Surprisingly well. Kids are more resilient than we often give them credit for.
That said, they are a product of their environment and their lives to date. We overheard a great example just last week at the dinner table. My five-year son asked his seven-year old sister what school he’ll be going to. He finally asked “And will we go to the same high school, too?” Her reply? “Well, maybe, but who knows…we may be living somewhere else by then. We could go to high school in Vietnam for all we know!” My wife and I looked at each other with a “Wow, okay…” glance. And maybe they will.
One huge advantage of having grown up in different places: ability to make friends easily. Both my children are outgoing and their peers seem to gravitate to them naturally. From my son’s pre-school report: “good self-image, happy and outgoing li’l guy, always a pleasant personality and excellent attitude.” That’s describing a five-year old who has learned to adapt to bigger changes than most adults.
4) Do you speak French? Any funny Canadian vocabulary you picked up in English?
As an American, I know far less French than your average Canadian. But it’s not a big disadvantage unless you really wish you could work a civil servant job.
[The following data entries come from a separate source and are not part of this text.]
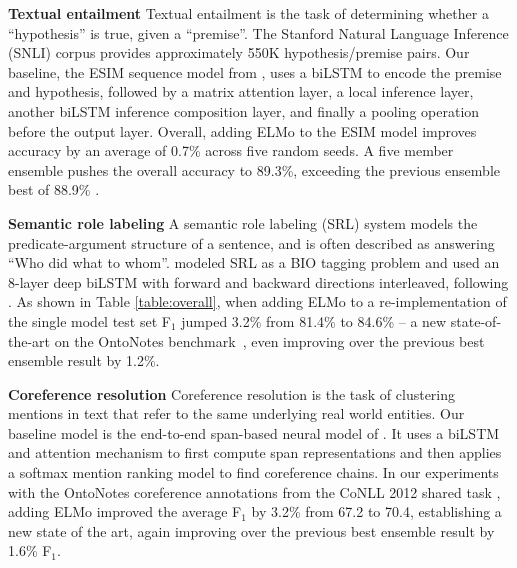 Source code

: \documentclass[11pt,a4paper]{article}
\newcommand{\ELMO}{ELMo}
\newcommand{\tinysection}[1]{\textbf{#1}}
\begin{document}

\tinysection{Textual entailment}
Textual entailment is the task of determining whether a ``hypothesis'' is true, given a ``premise''.
The Stanford Natural Language Inference (SNLI) corpus \citep{snliemnlp2015} provides approximately 550K hypothesis/premise pairs. %
Our baseline, the ESIM sequence model
from \citet{Chen2017EnhancedLF}, uses a biLSTM to encode the premise and hypothesis, followed by a matrix attention layer, a local inference layer, another biLSTM inference composition layer, and finally a pooling operation before the output layer.
Overall, adding \ELMO{} to the ESIM model improves accuracy by an average of 0.7\% across five random seeds. %
A five member ensemble pushes the overall accuracy to 89.3\%, exceeding the previous ensemble best of 88.9\% \citep{Gong2017NaturalLI}.


\tinysection{Semantic role labeling}
A semantic role labeling (SRL) system models the predicate-argument structure of a sentence, and is often described as answering
``Who did what to whom''.
\citet{He2017DeepSR} modeled SRL as a BIO tagging problem and used an 8-layer deep biLSTM with forward and backward directions interleaved, following \citet{Zhou2015EndtoendLO}.
As shown in Table \ref{table:overall}, when adding \ELMO{} to a re-implementation of \citet{He2017DeepSR} the single model test set
F$_1$ jumped 3.2\% from 81.4\% to 84.6\% -- a new state-of-the-art on the OntoNotes benchmark~\citep{Pradhan2013TowardsRL}, even improving over the previous best ensemble result by 1.2\%. %

\tinysection{Coreference resolution} Coreference resolution is the task of clustering mentions in text that refer to the same underlying real world entities.
Our baseline model is the end-to-end span-based neural model of \citet{Lee2017EndtoendNC}.
It uses a biLSTM and attention mechanism to first compute span representations and then applies a softmax mention ranking model to find coreference chains.
In our experiments with the OntoNotes coreference annotations from the CoNLL 2012 shared task \citep{Pradhan2012CoNLL2012ST}, adding \ELMO{} improved the average F$_1$ by 3.2\% from 67.2 to 70.4, establishing a new state of the art, again improving over the previous best ensemble result by 1.6\% F$_1$.%
\end{document}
It’s important for Canada-hopeful Americans to know that some provinces aren’t nearly as bilingual as say, New Brunswick or French-centric as obviously Quebec. In Nova Scotia, you only need “sirop d’érable.”
5) How do you find the cost of living here compared to the US?
Higher. In our case, much higher. When we compare New Hampshire (no sales or income tax) to Nova Scotia, it hurts. Here, tack on a hefty 15% sales tax on top of already higher priced products. Gallon of milk = $5.70. Gallon of gas = $4.90.
That said, health care = free. University = far, far cheaper.
6) What has been your biggest culture shock so far?
Our transition from Prague, Czech Republic to downtown Dartmouth, Nova Scotia. Think: from Cinderella’s castle to Batman’s Metropolis. It was a very tough year.
Our idea was to rent in a shithole depressed area for a year, while we stabilized enough to buy a house just where we wanted. Looking back, it worked well, but the transition was hard while it lasted.
There hasn’t been any real, lasting culture shocks. I feel by now, we understand a culture shock is the reaction to differences unexpected. We overcome the “shock” because we expect to feel the difference. We choose to change and adapt, rather than fight it. So, there’s little shock. It’s when you don’t expect any differences, that the culture shocks are most felt…that’s why many expats suffer from “reverse culture shock” when returning.
7) What aspect of life in Canada did you adopt right away?
Speaking English. I’ll admit, in Prague I was getting frustrated with the Czech language. I’m no stranger to learning foreign languages, but Czech got to me in a bad way after just 2-3 years there. When we set sail for Canada, I was most looking forward to hearing and speaking only English.
8) What’s one thing you don’t like in Canada?
Airfare is so very expensive here. I miss the super-cheap fares of Europe. When we lived in Prague, we could fly many hours across countries for 1/10th the cost of flying anywhere within Canada. Of course, having to buy four seats compounds the problem.
I should add, when you compare distances, airfare is most expensive for domestic travel. It’s almost always cheaper to fly to Cuba than across Canada. It’s cheaper for east coast residents to get to Europe, than to the west coast, where they spend less to get to Asia. Things that make you go Hmmmm.
9) What’s the best part about living in Nova Scotia?
My wife. Her family. Having for once the option to say, “Let’s go to grandma and grandpa’s house!” and it doesn’t involve baggage claim or even an overnight stay.
10) What advice would you give to someone interested in becoming an expat in Canada or elsewhere?
Do it. To absolutely anyone, in any situation, I suggest they spend just a part of their lives in a different place, different culture, among different people, food, even language.
Travel with the intent to relocate. The “to relocate” part forces us to have to adapt, not just tolerate.